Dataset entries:
▬▬▬

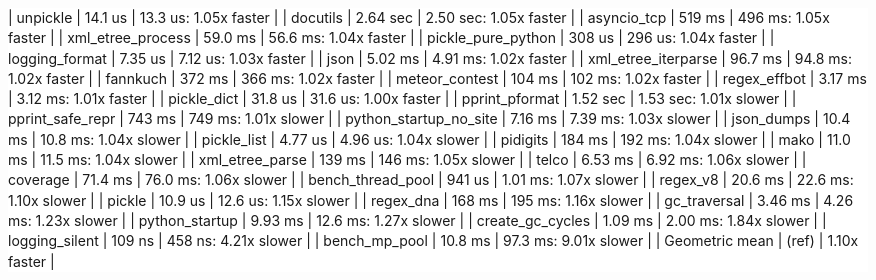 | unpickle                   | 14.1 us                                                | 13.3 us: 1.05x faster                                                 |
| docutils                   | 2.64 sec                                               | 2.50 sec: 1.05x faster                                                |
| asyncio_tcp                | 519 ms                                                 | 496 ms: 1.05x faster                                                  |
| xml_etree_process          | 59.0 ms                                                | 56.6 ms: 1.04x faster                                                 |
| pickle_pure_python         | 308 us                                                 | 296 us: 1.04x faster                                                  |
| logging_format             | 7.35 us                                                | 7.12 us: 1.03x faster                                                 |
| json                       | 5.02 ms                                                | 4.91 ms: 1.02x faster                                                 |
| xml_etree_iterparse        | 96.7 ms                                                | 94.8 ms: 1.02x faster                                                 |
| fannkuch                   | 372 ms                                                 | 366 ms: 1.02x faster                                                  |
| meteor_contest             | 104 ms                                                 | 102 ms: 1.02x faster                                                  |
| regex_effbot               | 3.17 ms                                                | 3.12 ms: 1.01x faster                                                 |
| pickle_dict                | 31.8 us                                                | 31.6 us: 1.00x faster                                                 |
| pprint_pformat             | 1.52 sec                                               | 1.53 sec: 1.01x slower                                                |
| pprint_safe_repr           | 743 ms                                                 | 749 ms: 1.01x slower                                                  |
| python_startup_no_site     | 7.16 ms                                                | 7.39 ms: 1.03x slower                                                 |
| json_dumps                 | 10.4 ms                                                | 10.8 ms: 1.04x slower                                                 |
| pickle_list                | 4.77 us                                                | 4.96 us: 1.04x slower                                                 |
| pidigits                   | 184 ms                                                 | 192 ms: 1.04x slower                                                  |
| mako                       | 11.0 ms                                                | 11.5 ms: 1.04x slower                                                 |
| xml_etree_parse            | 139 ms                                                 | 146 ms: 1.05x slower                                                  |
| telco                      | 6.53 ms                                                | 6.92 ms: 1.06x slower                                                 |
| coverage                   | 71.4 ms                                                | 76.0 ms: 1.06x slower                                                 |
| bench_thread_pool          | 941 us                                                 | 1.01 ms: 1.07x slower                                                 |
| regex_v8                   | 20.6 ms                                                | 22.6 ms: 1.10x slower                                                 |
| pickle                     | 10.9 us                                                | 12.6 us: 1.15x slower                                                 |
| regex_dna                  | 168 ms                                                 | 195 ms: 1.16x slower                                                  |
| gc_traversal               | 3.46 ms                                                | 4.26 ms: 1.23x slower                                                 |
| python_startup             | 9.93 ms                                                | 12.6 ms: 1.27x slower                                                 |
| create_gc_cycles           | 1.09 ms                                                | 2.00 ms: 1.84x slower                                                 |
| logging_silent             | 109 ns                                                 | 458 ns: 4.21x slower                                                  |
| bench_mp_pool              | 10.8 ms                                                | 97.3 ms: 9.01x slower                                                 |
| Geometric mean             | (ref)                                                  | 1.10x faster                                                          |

▬▬▬

Aim of the exercise:
Your response should hold only an exact copy of the lines above, from the one containing "12.6 ms: 1.27x" through the end of the entries.

Answer section:
| python_startup             | 9.93 ms                                                | 12.6 ms: 1.27x slower                                                 |
| create_gc_cycles           | 1.09 ms                                                | 2.00 ms: 1.84x slower                                                 |
| logging_silent             | 109 ns                                                 | 458 ns: 4.21x slower                                                  |
| bench_mp_pool              | 10.8 ms                                                | 97.3 ms: 9.01x slower                                                 |
| Geometric mean             | (ref)                                                  | 1.10x faster                                                          |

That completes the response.